ネットで調べたところ、第六天とは『欲望に囚われた人々の生きる世界』のことで、第六天魔王とは、そんな世界に住む魔王で、そのような魔王がいるから人々は仏を信じる心をもとうとしないのであるとされ、仏敵として認定された人物を指して『第六天魔王』と呼ぶことが、昔からあったようです。

現在において、『第六天魔王』と聞くと、ほとんどの人が織田信長を連想すると思います。

確かに叡山焼き討ちをしたり、キリスト教の布教を許したり、本願寺と戦ったりと、仏教徒からみれば信長は『第六天魔王』と呼ばれてもおかしくはない存在だったでしょう。

ですが、ボクが気にしているのは、そうした歴史的なことではなくて、一体いつから、ボクたちは『第六天魔王』と聞いたら、条件反射的に『織田信長』を連想するようになったのか?、ということだったりします。

信長を主人公にした歴史小説はいくつもありますが、古典的ともいえる作品群には、『第六天魔王』という言葉は出ていなかったのではないでしょうか。
司馬遼太郎氏の国盗り物語でも、そのような単語は見た記憶がありません。

確かな根拠はないのですが、おそらく1987年に出版された、羽山 信樹氏の歴史小説、タイトルがそのものずばりの『第六天魔王信長』が、その嚆矢となるのではないかと思っています。

タイトルはインパクトがありますが、中身はまっとうな歴史小説(のような気がします)で、新解釈による信長像を描いたものだったと思います。

おそらく、この作品で多くの人が『第六天魔王』という言葉を知り、『信長』とセットで認識されるに至ったのではないかと思うのです。

時期的にはそのすこし後になると思うのですが、伝奇コミックの『孔雀王』でも、信長が敵役として出てきた際には『第六天魔王』と呼ばれていたと思います。
当時の人気コミックにも、その言葉が使われたことで10代20代の若い世代にも浸透したのではないでしょうか。

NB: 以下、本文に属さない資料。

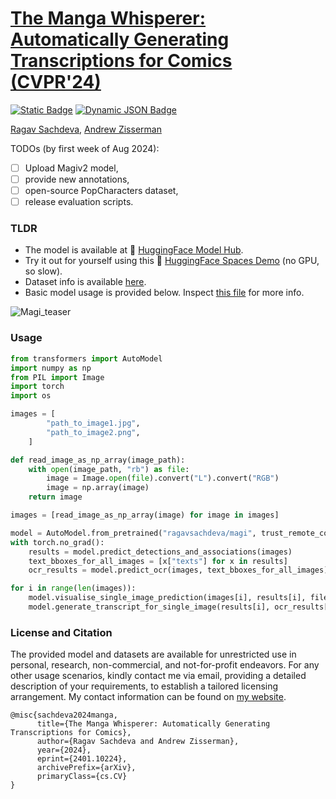 # [The Manga Whisperer: Automatically Generating Transcriptions for Comics (CVPR'24)](http://arxiv.org/abs/2401.10224)

[![Static Badge](https://img.shields.io/badge/arXiv-2401.10224-blue)](http://arxiv.org/abs/2401.10224)
[![Dynamic JSON Badge](https://img.shields.io/badge/dynamic/json?url=https%3A%2F%2Fhuggingface.co%2Fapi%2Fmodels%2Fragavsachdeva%2Fmagi%3Fexpand%255B%255D%3Ddownloads%26expand%255B%255D%3DdownloadsAllTime&query=%24.downloadsAllTime&label=%F0%9F%A4%97%20Downloads)](https://huggingface.co/ragavsachdeva/magi)

[Ragav Sachdeva](https://ragavsachdeva.github.io/), [Andrew Zisserman](https://scholar.google.com/citations?hl=en&user=UZ5wscMAAAAJ)

TODOs (by first week of Aug 2024): 
- [ ] Upload Magiv2 model,
- [ ] provide new annotations,
- [ ] open-source PopCharacters dataset,
- [ ] release evaluation scripts.

### TLDR
- The model is available at 🤗 [HuggingFace Model Hub](https://huggingface.co/ragavsachdeva/magi).
- Try it out for yourself using this 🤗 [HuggingFace Spaces Demo](https://huggingface.co/spaces/ragavsachdeva/the-manga-whisperer/) (no GPU, so slow).
- Dataset info is available [here](datasets/).
- Basic model usage is provided below. Inspect [this file](https://huggingface.co/ragavsachdeva/magi/blob/main/modelling_magi.py) for more info.

![Magi_teaser](https://github.com/ragavsachdeva/magi/assets/26804893/0a6d44bc-12ef-4545-ab9b-577c77bdfd8a)


### Usage
```python
from transformers import AutoModel
import numpy as np
from PIL import Image
import torch
import os

images = [
        "path_to_image1.jpg",
        "path_to_image2.png",
    ]

def read_image_as_np_array(image_path):
    with open(image_path, "rb") as file:
        image = Image.open(file).convert("L").convert("RGB")
        image = np.array(image)
    return image

images = [read_image_as_np_array(image) for image in images]

model = AutoModel.from_pretrained("ragavsachdeva/magi", trust_remote_code=True).cuda()
with torch.no_grad():
    results = model.predict_detections_and_associations(images)
    text_bboxes_for_all_images = [x["texts"] for x in results]
    ocr_results = model.predict_ocr(images, text_bboxes_for_all_images)

for i in range(len(images)):
    model.visualise_single_image_prediction(images[i], results[i], filename=f"image_{i}.png")
    model.generate_transcript_for_single_image(results[i], ocr_results[i], filename=f"transcript_{i}.txt")
```

### License and Citation
The provided model and datasets are available for unrestricted use in personal, research, non-commercial, and not-for-profit endeavors. For any other usage scenarios, kindly contact me via email, providing a detailed description of your requirements, to establish a tailored licensing arrangement. My contact information can be found on [my website](https://ragavsachdeva.github.io/).

```
@misc{sachdeva2024manga,
      title={The Manga Whisperer: Automatically Generating Transcriptions for Comics}, 
      author={Ragav Sachdeva and Andrew Zisserman},
      year={2024},
      eprint={2401.10224},
      archivePrefix={arXiv},
      primaryClass={cs.CV}
}
```
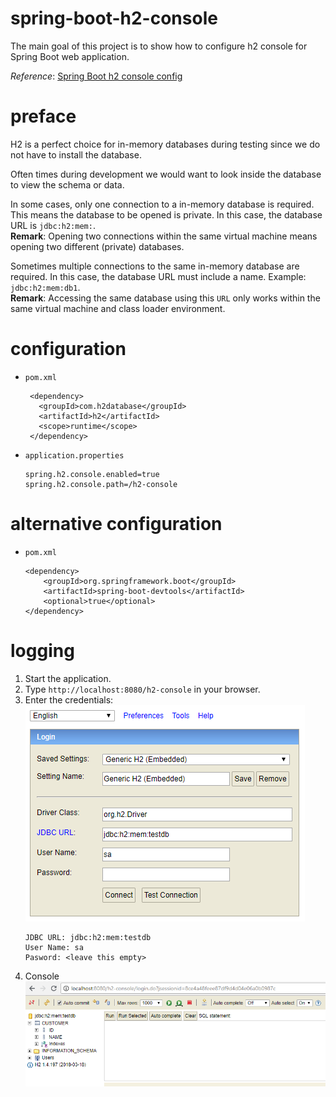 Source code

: # spring-boot-h2-console
The main goal of this project is to show how to configure h2 console for 
Spring Boot web application.

_Reference_: [Spring Boot h2 console config](https://medium.com/@harittweets/how-to-connect-to-h2-database-during-development-testing-using-spring-boot-44bbb287570)

# preface
H2 is a perfect choice for in-memory databases during testing since we do 
not have to install the database.

Often times during development we would want to look inside the database 
to view the schema or data.

In some cases, only one connection to a in-memory database is required. 
This means the database to be opened is private. In this case, the database 
URL is `jdbc:h2:mem:`.  
**Remark**: Opening two connections within the same virtual 
machine means opening two different (private) databases.

Sometimes multiple connections to the same in-memory database are required. 
In this case, the database URL must include a name. 
Example: `jdbc:h2:mem:db1`.  
**Remark**: Accessing the same database using this `URL` only 
works within the same virtual machine and class loader environment.

# configuration
* `pom.xml`
    ```
     <dependency>
       <groupId>com.h2database</groupId>
       <artifactId>h2</artifactId>
       <scope>runtime</scope>
     </dependency>
    ```
* `application.properties`
    ```
    spring.h2.console.enabled=true
    spring.h2.console.path=/h2-console
    ```

# alternative configuration
* `pom.xml`
    ```
    <dependency>
        <groupId>org.springframework.boot</groupId>
        <artifactId>spring-boot-devtools</artifactId>
        <optional>true</optional>
    </dependency>
    ```
    
# logging
1. Start the application.
1. Type `http://localhost:8080/h2-console` in your browser.
1. Enter the credentials:
    ![](h2-console-logging.png)
    ```
    JDBC URL: jdbc:h2:mem:testdb
    User Name: sa
    Pasword: <leave this empty>
    ``` 
1. Console
    ![](h2-console.png) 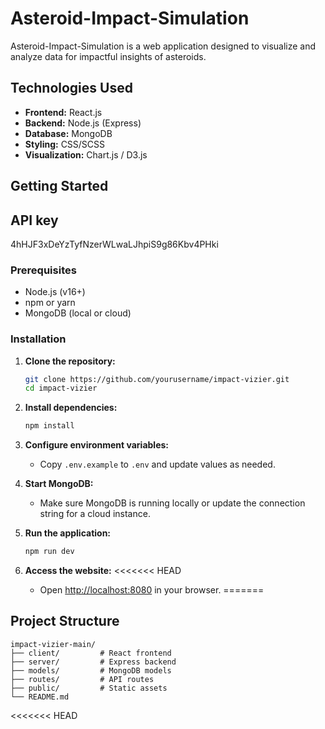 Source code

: # Asteroid-Impact-Simulation

Asteroid-Impact-Simulation is a web application designed to visualize and analyze data for impactful insights of asteroids.

## Technologies Used

- **Frontend:** React.js
- **Backend:** Node.js (Express)
- **Database:** MongoDB
- **Styling:** CSS/SCSS
- **Visualization:** Chart.js / D3.js

## Getting Started

## API key

4hHJF3xDeYzTyfNzerWLwaLJhpiS9g86Kbv4PHki

### Prerequisites

- Node.js (v16+)
- npm or yarn
- MongoDB (local or cloud)

### Installation

1. **Clone the repository:**
    ```bash
    git clone https://github.com/yourusername/impact-vizier.git
    cd impact-vizier
    ```

2. **Install dependencies:**
    ```bash
    npm install
    ```

3. **Configure environment variables:**
    - Copy `.env.example` to `.env` and update values as needed.

4. **Start MongoDB:**
    - Make sure MongoDB is running locally or update the connection string for a cloud instance.

5. **Run the application:**
    ```bash
    npm run dev
    ```

6. **Access the website:**
<<<<<<< HEAD
    - Open [http://localhost:8080](http://localhost:8080) in your browser.
=======


## Project Structure

```
impact-vizier-main/
├── client/         # React frontend
├── server/         # Express backend
├── models/         # MongoDB models
├── routes/         # API routes
├── public/         # Static assets
└── README.md
```

<<<<<<< HEAD

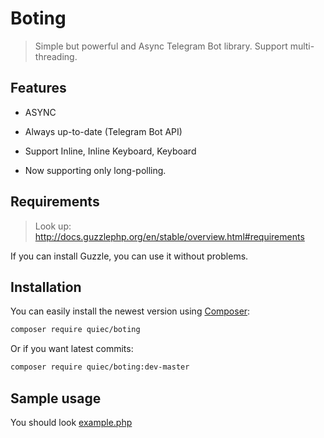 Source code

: Boting
===========================

> Simple but powerful and Async Telegram Bot library. Support multi-threading.

Features
------------

- ASYNC

- Always up-to-date (Telegram Bot API)

- Support Inline, Inline Keyboard, Keyboard

- Now supporting only long-polling.


Requirements
------------

> Look up: http://docs.guzzlephp.org/en/stable/overview.html#requirements

If you can install Guzzle, you can use it without problems.


Installation
------------

You can easily install the newest version using [Composer](http://getcomposer.org/):

```sh
composer require quiec/boting
```

Or if you want latest commits:

```sh
composer require quiec/boting:dev-master
```

Sample usage
------------

You should look [example.php](https://github.com/quiec/boting/blob/master/example.php) 
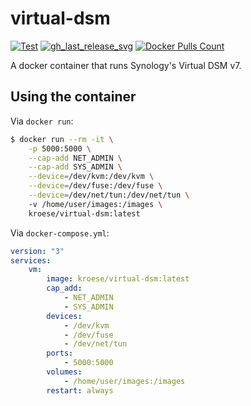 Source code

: virtual-dsm
=============

[![Test]][test]
[![gh_last_release_svg]][gh_last_release_url]
[![Docker Pulls Count]][dsm-docker-hub]

[test]: https://github.com/kroese/virtual-dsm/actions/workflows/test.yaml/badge.svg

[gh_last_release_svg]: https://img.shields.io/github/v/release/kroese/virtual-dsm?sort=semver
[gh_last_release_url]: https://github.com/kroese/virtual-dsm/releases/latest

[Docker Pulls Count]: https://img.shields.io/docker/pulls/kroese/virtual-dsm.svg?style=flat
[dsm-docker-hub]: https://hub.docker.com/r/kroese/virtual-dsm

A docker container that runs Synology's Virtual DSM v7.

## Using the container

Via `docker run`:

```bash
$ docker run --rm -it \
    -p 5000:5000 \
    --cap-add NET_ADMIN \
    --cap-add SYS_ADMIN \
    --device=/dev/kvm:/dev/kvm \
    --device=/dev/fuse:/dev/fuse \
    --device=/dev/net/tun:/dev/net/tun \    
    -v /home/user/images:/images \
    kroese/virtual-dsm:latest
```

Via `docker-compose.yml`:

```yaml
version: "3"
services:
    vm:
        image: kroese/virtual-dsm:latest
        cap_add:
            - NET_ADMIN
            - SYS_ADMIN
        devices:
            - /dev/kvm
            - /dev/fuse
            - /dev/net/tun
        ports:
            - 5000:5000
        volumes:
            - /home/user/images:/images
        restart: always
```

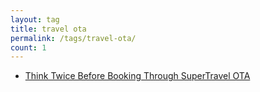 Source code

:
 ```yaml
---
layout: tag
title: travel ota
permalink: /tags/travel-ota/
count: 1
---
```


- [Think Twice Before Booking Through SuperTravel OTA](https://ansonliu.com/2023/05/supertravel-booking-ota/)

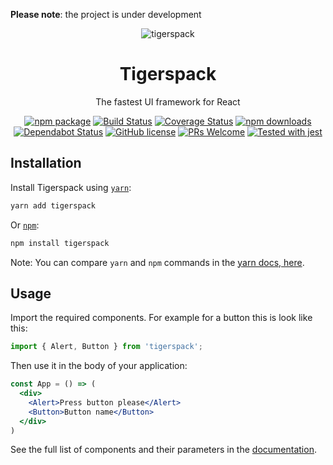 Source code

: **Please note**: the project is under development

<div align="center">

![tigerspack](https://repository-images.githubusercontent.com/15434876/240f4a80-7e65-11ea-8ea4-312923547ceb)

# Tigerspack

The fastest UI framework for React

[![npm package](https://img.shields.io/npm/v/tigerspack)](https://www.npmjs.com/package/tigerspack)
[![Build Status](https://travis-ci.org/tigerspack/tigerspack.svg?branch=master)](https://travis-ci.org/tigerspack/tigerspack)
[![Coverage Status](https://coveralls.io/repos/github/tigerspack/tigerspack/badge.svg?branch=master)](https://coveralls.io/github/tigerspack/tigerspack?branch=master)
[![npm downloads](https://img.shields.io/npm/dm/tigerspack)](https://www.npmjs.com/package/tigerspack)
[![Dependabot Status](https://api.dependabot.com/badges/status?host=github&repo=tigerspack/tigerspack)](https://dependabot.com)
[![GitHub license](https://img.shields.io/badge/license-MIT-blue.svg)](https://github.com/tigerspack/tigerspack/blob/master/LICENSE)
[![PRs Welcome](https://img.shields.io/badge/PRs-welcome-brightgreen.svg)](https://github.com/tigerspack/tigerspack/blob/master/CONTRIBUTING.md)
[![Tested with jest](https://img.shields.io/badge/tested_with-jest-99424f.svg)](https://github.com/facebook/jest)

</div>


## Installation
Install Tigerspack using [`yarn`](https://yarnpkg.com/en/package/jest):

```bash
yarn add tigerspack
```

Or [`npm`](https://www.npmjs.com/):

```bash
npm install tigerspack
```

Note: You can compare `yarn` and `npm` commands in the [yarn docs, here](https://yarnpkg.com/en/docs/migrating-from-npm#toc-cli-commands-comparison).

## Usage
Import the required components. For example for a button this is look like this:
```jsx harmony
import { Alert, Button } from 'tigerspack';
```
Then use it in the body of your application:

```jsx harmony
const App = () => (
  <div>
    <Alert>Press button please</Alert>
    <Button>Button name</Button>
  </div>
)
```
See the full list of components and their parameters in the  [documentation](https://tigerspack.com/docs/components/alert).
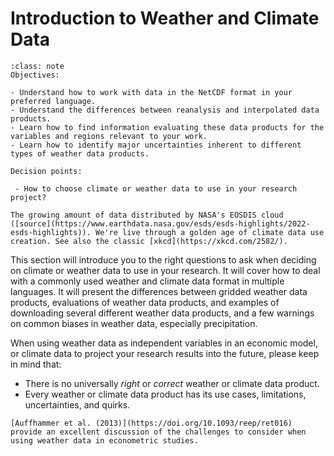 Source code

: # Introduction to Weather and Climate Data

```{admonition} Key objectives and decision points
:class: note
Objectives:

- Understand how to work with data in the NetCDF format in your preferred language.
- Understand the differences between reanalysis and interpolated data products.
- Learn how to find information evaluating these data products for the variables and regions relevant to your work.
- Learn how to identify major uncertainties inherent to different types of weather data products.

Decision points:

 - How to choose climate or weather data to use in your research project?
```
```{figure} https://www.earthdata.nasa.gov/s3fs-public/2023-01/product-distribution-volume-discipline-2.jpg?VersionId=Tor97BJIz5dyuZofS5swA7RGwdccByVe 
The growing amount of data distributed by NASA's EOSDIS cloud ([source](https://www.earthdata.nasa.gov/esds/esds-highlights/2022-esds-highlights)). We're live through a golden age of climate data use creation. See also the classic [xkcd](https://xkcd.com/2582/). 

```

This section will introduce you to the right questions to ask when deciding on climate or weather data to use in your research. It will cover how to deal with a commonly used weather and climate data format in multiple languages. It will present the differences between gridded weather data products, evaluations of weather data products, and examples of downloading several different weather data products, and a few warnings on common biases in weather data, especially precipitation. 

When using weather data as independent variables in an economic model, or climate data to project your research results into the future, please keep in mind that:

- There is no universally *right* or *correct* weather or climate data product.
- Every weather or climate data product has its use cases, limitations, uncertainties, and quirks.

```{seealso}
[Auffhammer et al. (2013)](https://doi.org/10.1093/reep/ret016) provide an excellent discussion of the challenges to consider when using weather data in econometric studies.
```



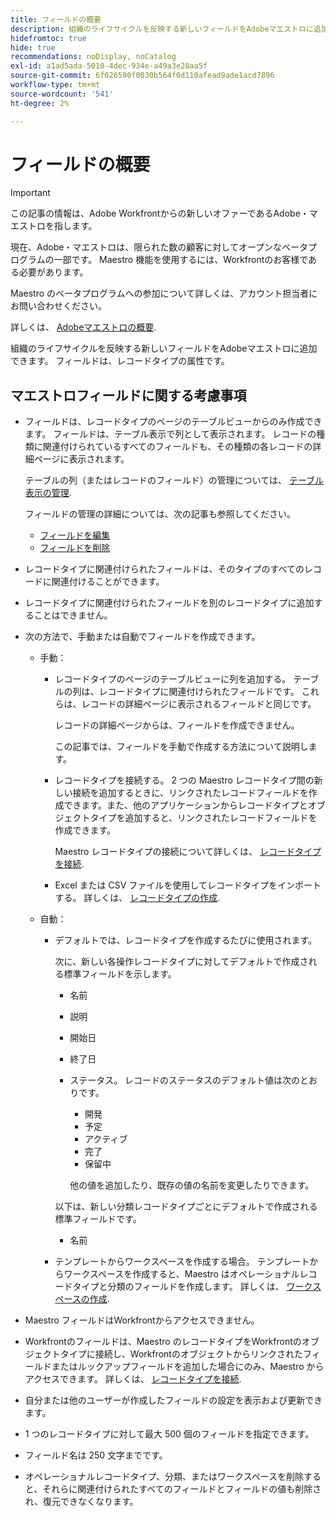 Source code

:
 ```yaml
---
title: フィールドの概要
description: 組織のライフサイクルを反映する新しいフィールドをAdobeマエストロに追加できます。 フィールドは、レコードタイプの属性です。
hidefromtoc: true
hide: true
recommendations: noDisplay, noCatalog
exl-id: a1ad5ada-5010-4dec-934e-a49a3e28aa5f
source-git-commit: 6f026590f0030b564f0d110afead9ade1acd7896
workflow-type: tm+mt
source-wordcount: '541'
ht-degree: 2%

---
```


# フィールドの概要

<!--
title: Field overview
description: You can add new fields in Adobe Maestro that reflect your organization's lifecycle. Fields are attributes of record types. 
hidefromtoc: yes
author: Alina
feature: Work Management (***************WE NEED A NEW ONE HERE***********)
role: User, Admin
hide: yes
-->

<!--update the metadata with real information when making this available in TOC and in the left nav-->

>[!IMPORTANT]
>
>この記事の情報は、Adobe Workfrontからの新しいオファーであるAdobe・マエストロを指します。
>
>現在、Adobe・マエストロは、限られた数の顧客に対してオープンなベータプログラムの一部です。 Maestro 機能を使用するには、Workfrontのお客様である必要があります。
>
>Maestro のベータプログラムへの参加について詳しくは、アカウント担当者にお問い合わせください。
>
>詳しくは、 [Adobeマエストロの概要](../maestro-overview.md).

組織のライフサイクルを反映する新しいフィールドをAdobeマエストロに追加できます。 フィールドは、レコードタイプの属性です。


## マエストロフィールドに関する考慮事項

* フィールドは、レコードタイプのページのテーブルビューからのみ作成できます。 フィールドは、テーブル表示で列として表示されます。 レコードの種類に関連付けられているすべてのフィールドも、その種類の各レコードの詳細ページに表示されます。

  テーブルの列（またはレコードのフィールド）の管理については、 [テーブル表示の管理](../views/manage-the-table-view.md).

  フィールドの管理の詳細については、次の記事も参照してください。

   * [フィールドを編集](../fields/edit-fields.md)
   * [フィールドを削除](../fields/delete-fields.md)

* レコードタイプに関連付けられたフィールドは、そのタイプのすべてのレコードに関連付けることができます。 <!--will this change and will the fields be available for other record types, too?! Also, the next bullet might need to change too if this one changes -->

* レコードタイプに関連付けられたフィールドを別のレコードタイプに追加することはできません。 <!-- this will change when they open the Field library tab when creating a field-->

* 次の方法で、手動または自動でフィールドを作成できます。

   * 手動：

      * レコードタイプのページのテーブルビューに列を追加する。 テーブルの列は、レコードタイプに関連付けられたフィールドです。 これらは、レコードの詳細ページに表示されるフィールドと同じです。

        レコードの詳細ページからは、フィールドを作成できません。

        この記事では、フィールドを手動で作成する方法について説明します。

      * レコードタイプを接続する。 2 つの Maestro レコードタイプ間の新しい接続を追加するときに、リンクされたレコードフィールドを作成できます。また、他のアプリケーションからレコードタイプとオブジェクトタイプを追加すると、リンクされたレコードフィールドを作成できます。

        <!--* Importing record types with fields using a CSV or an Excel file. - this is not available yet-->

        Maestro レコードタイプの接続について詳しくは、 [レコードタイプを接続](../architecture/connect-record-types.md).

      * Excel または CSV ファイルを使用してレコードタイプをインポートする。 詳しくは、 [レコードタイプの作成](../architecture/create-record-types.md).

   * 自動：

      * デフォルトでは、レコードタイプを作成するたびに使用されます。

        次に、新しい各操作レコードタイプに対してデフォルトで作成される標準フィールドを示します。

         * 名前
         * 説明
         * 開始日
         * 終了日
         * ステータス。 レコードのステータスのデフォルト値は次のとおりです。
            * 開発
            * 予定
            * アクティブ
            * 完了
            * 保留中

           他の値を追加したり、既存の値の名前を変更したりできます。

        以下は、新しい分類レコードタイプごとにデフォルトで作成される標準フィールドです。

         * 名前 <!--will more be added? If not, consider rephrasing this bullet-->

      * テンプレートからワークスペースを作成する場合。 テンプレートからワークスペースを作成すると、Maestro はオペレーショナルレコードタイプと分類のフィールドを作成します。 詳しくは、 [ワークスペースの作成](../architecture/create-workspaces.md).

* Maestro フィールドはWorkfrontからアクセスできません。

* Workfrontのフィールドは、Maestro のレコードタイプをWorkfrontのオブジェクトタイプに接続し、Workfrontのオブジェクトからリンクされたフィールドまたはルックアップフィールドを追加した場合にのみ、Maestro からアクセスできます。 詳しくは、 [レコードタイプを接続](../architecture/connect-record-types.md).

* 自分または他のユーザーが作成したフィールドの設定を表示および更新できます。 <!--this will change with access/ permissions-->

* 1 つのレコードタイプに対して最大 500 個のフィールドを指定できます。

* フィールド名は 250 文字までです。

* オペレーショナルレコードタイプ、分類、またはワークスペースを削除すると、それらに関連付けられたすべてのフィールドとフィールドの値も削除され、復元できなくなります。 <!-- this might change with a possible recycle bin solution?!-->
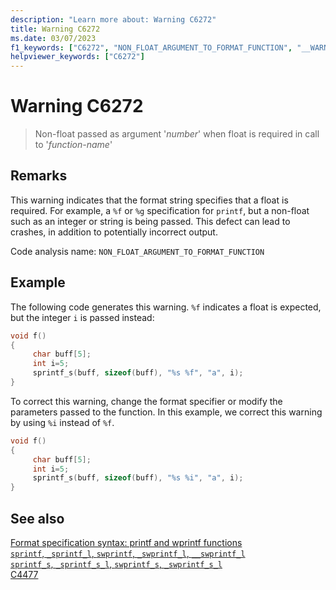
 ```yaml
---
description: "Learn more about: Warning C6272"
title: Warning C6272
ms.date: 03/07/2023
f1_keywords: ["C6272", "NON_FLOAT_ARGUMENT_TO_FORMAT_FUNCTION", "__WARNING_NON_FLOAT_ARGUMENT_TO_FORMAT_FUNCTION"]
helpviewer_keywords: ["C6272"]
---
```

# Warning C6272

> Non-float passed as argument '*number*' when float is required in call to '*function-name*'

## Remarks

This warning indicates that the format string specifies that a float is required. For example, a `%f` or `%g` specification for `printf`, but a non-float such as an integer or string is being passed. This defect can lead to crashes, in addition to potentially incorrect output.

Code analysis name: `NON_FLOAT_ARGUMENT_TO_FORMAT_FUNCTION`

## Example

The following code generates this warning. `%f` indicates a float is expected, but the integer `i` is passed instead:

```cpp
void f()
{
     char buff[5];
     int i=5;
     sprintf_s(buff, sizeof(buff), "%s %f", "a", i);
}
```

To correct this warning, change the format specifier or modify the parameters passed to the function.  In this example, we correct this warning by using `%i` instead of `%f`.

```cpp
void f()
{
     char buff[5];
     int i=5;
     sprintf_s(buff, sizeof(buff), "%s %i", "a", i);
}
```

## See also

[Format specification syntax: printf and wprintf functions](../c-runtime-library/format-specification-syntax-printf-and-wprintf-functions.md)\
[`sprintf`, `_sprintf_l`, `swprintf`, `_swprintf_l`, `__swprintf_l`](../c-runtime-library/reference/sprintf-sprintf-l-swprintf-swprintf-l-swprintf-l.md)\
[`sprintf_s`, `_sprintf_s_l`, `swprintf_s`, `_swprintf_s_l`](../c-runtime-library/reference/sprintf-s-sprintf-s-l-swprintf-s-swprintf-s-l.md)\
[C4477](../error-messages/compiler-warnings/C4477.md)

もちろん、これはボクがそう思っているだけで、全くの勘違いかもしれませんし、時系列が間違っているかもしれませんが、ひとつの妄想としてとらえていただければと思います。
(よく調べようという根気がないので、妄想レベルですみません^^;)

言葉としては、ずっと過去から存在しているものの、広く世間に認知されるようになったのは、何が契機だったのかというのを妄想してみるのも、時には面白いものですね。